Genuine warmth sparked in her eyes and her hand fell from her chest. As a fond smile lit up her face, a dimple appeared on one cheek. “He’s a sweet boy. You take good care of him. I know you do.”
I nodded. I wasn’t there to talk about Logan so I said, “Anyway, I wanted you to know that I will never purposely get Nate in trouble.” I turned away, then turned back. “Thank you.” Then I took off. When I got downstairs, Nate and Logan were both on the couch. Neither said anything about me being last and when the pizza was done, nothing was said about not eating it. As we ate and watched a movie, Nate’s mom came down to check on us, and again when we were getting ready for bed. And she cooked breakfast for us in the morning. Every time I felt her gaze on me, I couldn’t tell what she was thinking. I assumed she thought the worst of me, but I didn’t know what to do. I owed Nate’s family. When our house was full of fights or painful silence, we could always go there. One of his parents was always there. That felt good, for some reason.
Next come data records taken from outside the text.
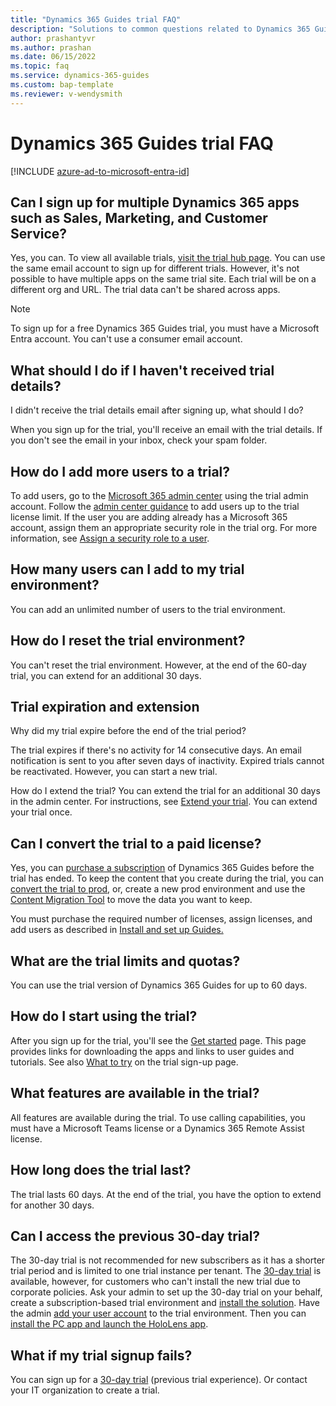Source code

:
 ```yaml
---  
title: "Dynamics 365 Guides trial FAQ"
description: "Solutions to common questions related to Dynamics 365 Guides trial setup and management. Learn how to resolve platform and app-specific issues."
author: prashantyvr
ms.author: prashan
ms.date: 06/15/2022
ms.topic: faq
ms.service: dynamics-365-guides
ms.custom: bap-template
ms.reviewer: v-wendysmith
---
```


# Dynamics 365 Guides trial FAQ

[!INCLUDE [azure-ad-to-microsoft-entra-id](../includes/azure-ad-to-microsoft-entra-id.md)]

## Can I sign up for multiple Dynamics 365 apps such as Sales, Marketing, and Customer Service?

Yes, you can. To view all available trials, [visit the trial hub page](https://dynamics.microsoft.com/dynamics-365-free-trial/). You can use the same email account to sign up for different trials. However, it's not possible to have multiple apps on the same trial site. Each trial will be on a different org and URL. The trial data can't be shared across apps.

> [!NOTE]
> To sign up for a free Dynamics 365 Guides trial, you must have a Microsoft Entra account. You can't use a consumer email account. 

## What should I do if I haven't received trial details?

I didn't receive the trial details email after signing up, what should I do?

When you sign up for the trial, you'll receive an email with the trial details. If you don't see the email in your inbox, check your spam folder.

## How do I add more users to a trial?

To add users, go to the [Microsoft 365 admin center](https://admin.microsoft.com) using the trial admin account. Follow the [admin center guidance](/microsoft-365/admin/add-users/add-users) to add users up to the trial license limit. If the user you are adding already has a Microsoft 365 account, assign them an appropriate security role in the trial org. For more information, see [Assign a security role to a user](/power-platform/admin/create-users-assign-online-security-roles#assign-a-security-role-to-a-user).

## How many users can I add to my trial environment?

You can add an unlimited number of users to the trial environment.

## How do I reset the trial environment?

You can't reset the trial environment. However, at the end of the 60-day trial, you can extend for an additional 30 days.

## Trial expiration and extension

Why did my trial expire before the end of the trial period?

The trial expires if there's no activity for 14 consecutive days. An email notification is sent to you after seven days of inactivity. Expired trials cannot be reactivated. However, you can start a new trial.

How do I extend the trial?
You can extend the trial for an additional 30 days in the admin center. For instructions, see [Extend your trial](/power-platform/admin/trial-environments#extend-a-trial-standard-environment). You can extend your trial once.

## Can I convert the trial to a paid license?

Yes, you can [purchase a subscription](buy-guides.md) of Dynamics 365 Guides before the trial has ended. To keep the content that you create during the trial, you can [convert the trial to prod](/power-platform/admin/trial-environments#convert-either-type-of-trial-environment-to-a-production-environment), or, create a new prod environment and use the [Content Migration Tool](migrate.md) to move the data you want to keep.

You must purchase the required number of licenses, assign licenses, and add users as described in [Install and set up Guides.](install-guides.md)

## What are the trial limits and quotas?

You can use the trial version of Dynamics 365 Guides for up to 60 days.

## How do I start using the trial?

After you sign up for the trial, you'll see the [Get started](get-started.md) page. This page provides links for downloading the apps and links to user guides and tutorials. See also [What to try](trial-signup.md) on the trial sign-up page.

## What features are available in the trial?

All features are available during the trial. To use calling capabilities, you must have a Microsoft Teams license or a Dynamics 365 Remote Assist license.

## How long does the trial last?

The trial lasts 60 days. At the end of the trial, you have the option to extend for another 30 days.

## Can I access the previous 30-day trial?

The 30-day trial is not recommended for new subscribers as it has a shorter trial period and is limited to one trial instance per tenant. The [30-day trial](https://go.microsoft.com/fwlink/?LinkId=2106016) is available, however, for customers who can't install the new trial due to corporate policies. Ask your admin to set up the 30-day trial on your behalf, create a subscription-based trial environment and [install the solution](install-guides.md#install-and-configure-the-solution). Have the admin [add your user account](add-users.md) to the trial environment. Then you can [install the PC app and launch the HoloLens app](install-pc-hololens-apps.md).

## What if my trial signup fails?

You can sign up for a [30-day trial](https://go.microsoft.com/fwlink/?LinkId=2106016) (previous trial experience). Or contact your IT organization to create a trial.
When we walked home later that Sunday night, Logan glanced up at me. “Nate’s mom helped me with my homework.”
I frowned. “I thought you didn’t need help with it.”
“I didn’t. It was nice, though, so I didn’t tell her that.”
Anger blasted me. My kid brother enjoyed doing his homework with an adult. I wasn’t wise or old, but f**k, I knew there was something wrong with that picture. When we got to the house and went inside. I ignored the cold feeling in our own home, but I couldn’t stop myself from tensing up. There’d be fighting later. I saw a note on the table and read that my dad had been in the cities all weekend; I knew the fight would be more explosive than normal.
When we went upstairs, Logan asked me, “Are you going to tell Mom we’re home?”
“Yeah.” I pointed to his room. “Get ready for bed. It’s late.”
“Okay.” He took off, but turned around. “Thanks for taking me with you this weekend.”
I nodded. “Go to bed, punk.”
“Yeah, yeah,” he grumbled, but shot me a grin before darting into his room down the hallway.
I went into my own room. I had no intention of telling her we were home. Nate’s mom usually called and left messages, giving them updates; I knew she would’ve this time. I didn’t want to see my mom. I didn’t want to see if she was wasted or passed out. I went to bed instead.